Assume $Y$ is not connected, it exists a set $A$ such that its open and closed,
because $f$ is continuous, $f^{-1}$ takes open sets of $Y$ to open sets of $X$ and similarly close sets to close sets,
since $A$ is open in $Y$ then $f^{-1}(A)$ is open in $X$, similarly $f^{-1}(A)$ is closed in $X$, but that would mean $X$  is not connected, hence $Y$ is connected.
I am not using the fact that $f$ is onto. Is this correct ?
 A: No, it is not correct. If it was correct, then every topological space $Y$ would be connected. That's trivial if $Y=\emptyset$ and, if $y\in Y$, you just take $f\colon\{y\}\longrightarrow Y$ defined by $f(y)=y$. Since $\{y\}$ is connected, $Y$ would be connected too.
Every topological space $Y$ has a subset $A$ which is both open and closed (take $A=Y$, for instance). A topological space is connected when the only subsets which are both closed and open are $Y$ itself and $\emptyset$. If $A$ was not connected, there it would have a subset $A$, distinct from $Y$ and from $\emptyset$, such that $A$ would be both open and closed. And then $f^{-1}(A)$ would be both open and closed. But $f^{-1}(A)\ne\emptyset$ (since $A\ne\emptyset$ and $f$ is surjective) and $f^{-1}(A)\ne X$ (since $A\ne Y$ and $f$ is surjective). But $X$ is connected.

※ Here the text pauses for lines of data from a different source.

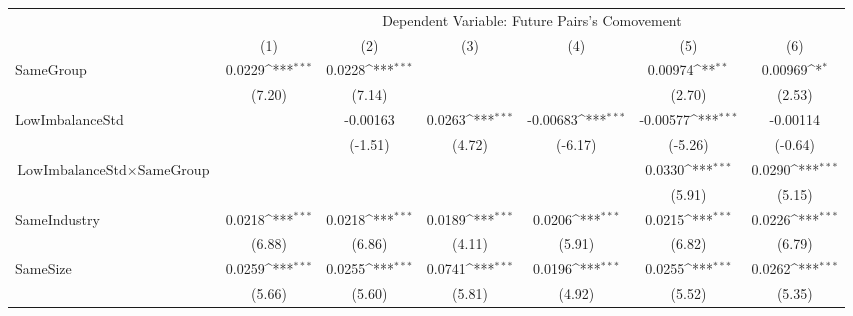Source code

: {
\def\sym#1{\ifmmode^{#1}\else\(^{#1}\)\fi}
\begin{tabular}{l*{6}{c}}
\hline\hline
                    &\multicolumn{6}{c}{Dependent Variable:  Future Pairs's Comovement}                                                                 \\\cmidrule(lr){2-7}
                    &\multicolumn{1}{c}{(1)}         &\multicolumn{1}{c}{(2)}         &\multicolumn{1}{c}{(3)}         &\multicolumn{1}{c}{(4)}         &\multicolumn{1}{c}{(5)}         &\multicolumn{1}{c}{(6)}         \\
\hline
SameGroup           &      0.0229\sym{***}&      0.0228\sym{***}&                     &                     &     0.00974\sym{**} &     0.00969\sym{*}  \\
                    &      (7.20)         &      (7.14)         &                     &                     &      (2.70)         &      (2.53)         \\
[1em]
LowImbalanceStd     &                     &    -0.00163         &      0.0263\sym{***}&    -0.00683\sym{***}&    -0.00577\sym{***}&    -0.00114         \\
                    &                     &     (-1.51)         &      (4.72)         &     (-6.17)         &     (-5.26)         &     (-0.64)         \\
[1em]
 $ \text{LowImbalanceStd} \times {\text{SameGroup} } $ &                     &                     &                     &                     &      0.0330\sym{***}&      0.0290\sym{***}\\
                    &                     &                     &                     &                     &      (5.91)         &      (5.15)         \\
[1em]
SameIndustry        &      0.0218\sym{***}&      0.0218\sym{***}&      0.0189\sym{***}&      0.0206\sym{***}&      0.0215\sym{***}&      0.0226\sym{***}\\
                    &      (6.88)         &      (6.86)         &      (4.11)         &      (5.91)         &      (6.82)         &      (6.79)         \\
[1em]
SameSize            &      0.0259\sym{***}&      0.0255\sym{***}&      0.0741\sym{***}&      0.0196\sym{***}&      0.0255\sym{***}&      0.0262\sym{***}\\
                    &      (5.66)         &      (5.60)         &      (5.81)         &      (4.92)         &      (5.52)         &      (5.35)         \\

\end{tabular}}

A: We'll use the following equivalent definition of a connected topological space $X$:
A topological space $X$ is connected, if there exist no open, disjoint and non-empty subsets $U_1,U_2 \subseteq X$, such that $X = U_1 \cup U_2$.
Assume $Y$ is not connected, i.e. there exist open non-empty sets $U_1,U_2 \subseteq Y$, such that $U_1 \cap U_2 = \emptyset$ and $Y = U_1 \cup U_2$. Then we have
$$ X = f^{-1}(Y) = f^{-1}(U_1 \cup U_2) = f^{-1}(U_1) \cup f^{-1}(U_2)$$
We have that $f^{-1}(U_i)$, $i=1,2$, is open in $X$, since $f$ is continuous. Moreover, $f^{-1}(U_i)$ is non-empty, since $f$ is onto (here is where we use onto). With these two preimages we have precisely a decomposition of the space $X$ as in the definition above, so $X$ is not connected, a contradiction.
Hope this helps!
A: $X$ is connected iff there is no continuous surjective map $g:X\to \{0,1\}$, where the latter space has the discrete topology.
Suppose in your situation we would have such a $g:Y \to \{0,1\}$. Then $g \circ f$ would be a continuous (composition of continuous) and surjective (composition of surjective) map to $\{0,1\}$, contradicting connectedness of $X$. It follows that $g$ cannot exist and $Y$ is thus connected.